How to complete this task: If an entry below holds a picture, skip the picture and copy everything else exactly.

Records supplied:
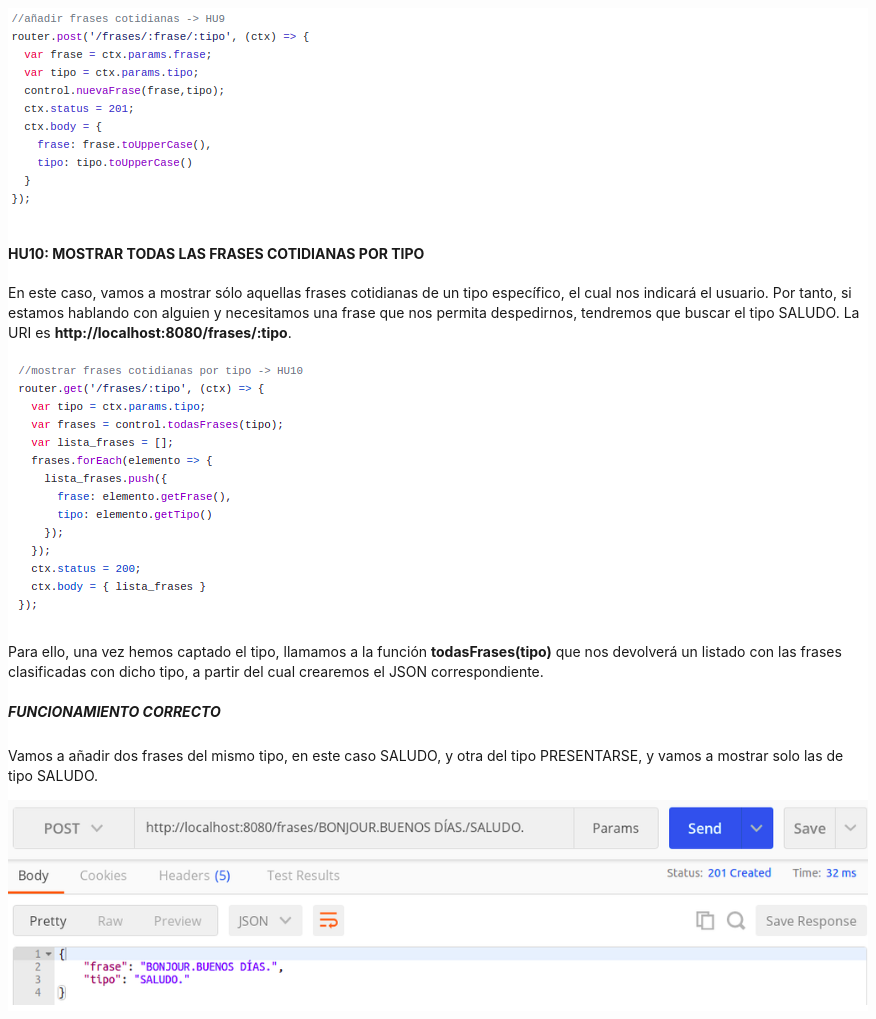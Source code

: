 ![](../imagenes/ruta-9.png)

#### HU10: MOSTRAR TODAS LAS FRASES COTIDIANAS POR TIPO
En este caso, vamos a mostrar sólo aquellas frases cotidianas de un tipo específico, el cual nos indicará el usuario. Por tanto, si estamos hablando con alguien y necesitamos una frase que nos permita despedirnos, tendremos que buscar el tipo SALUDO.
La URI es **http://localhost:8080/frases/:tipo**.

![](../imagenes/ruta10.png)

Para ello, una vez hemos captado el tipo, llamamos a la función **todasFrases(tipo)** que nos devolverá un listado con las frases clasificadas con dicho tipo, a partir del cual crearemos el JSON correspondiente.

##### FUNCIONAMIENTO CORRECTO
Vamos a añadir dos frases del mismo tipo, en este caso SALUDO, y otra del tipo PRESENTARSE, y vamos a mostrar solo las de tipo SALUDO.

![](../imagenes/saludoBuenosdias.png)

Problem solution:
Source code

: ![](../imagenes/ruta-9.png)

#### HU10: MOSTRAR TODAS LAS FRASES COTIDIANAS POR TIPO
En este caso, vamos a mostrar sólo aquellas frases cotidianas de un tipo específico, el cual nos indicará el usuario. Por tanto, si estamos hablando con alguien y necesitamos una frase que nos permita despedirnos, tendremos que buscar el tipo SALUDO.
La URI es **http://localhost:8080/frases/:tipo**.

![](../imagenes/ruta10.png)

Para ello, una vez hemos captado el tipo, llamamos a la función **todasFrases(tipo)** que nos devolverá un listado con las frases clasificadas con dicho tipo, a partir del cual crearemos el JSON correspondiente.

##### FUNCIONAMIENTO CORRECTO
Vamos a añadir dos frases del mismo tipo, en este caso SALUDO, y otra del tipo PRESENTARSE, y vamos a mostrar solo las de tipo SALUDO.

![](../imagenes/saludoBuenosdias.png)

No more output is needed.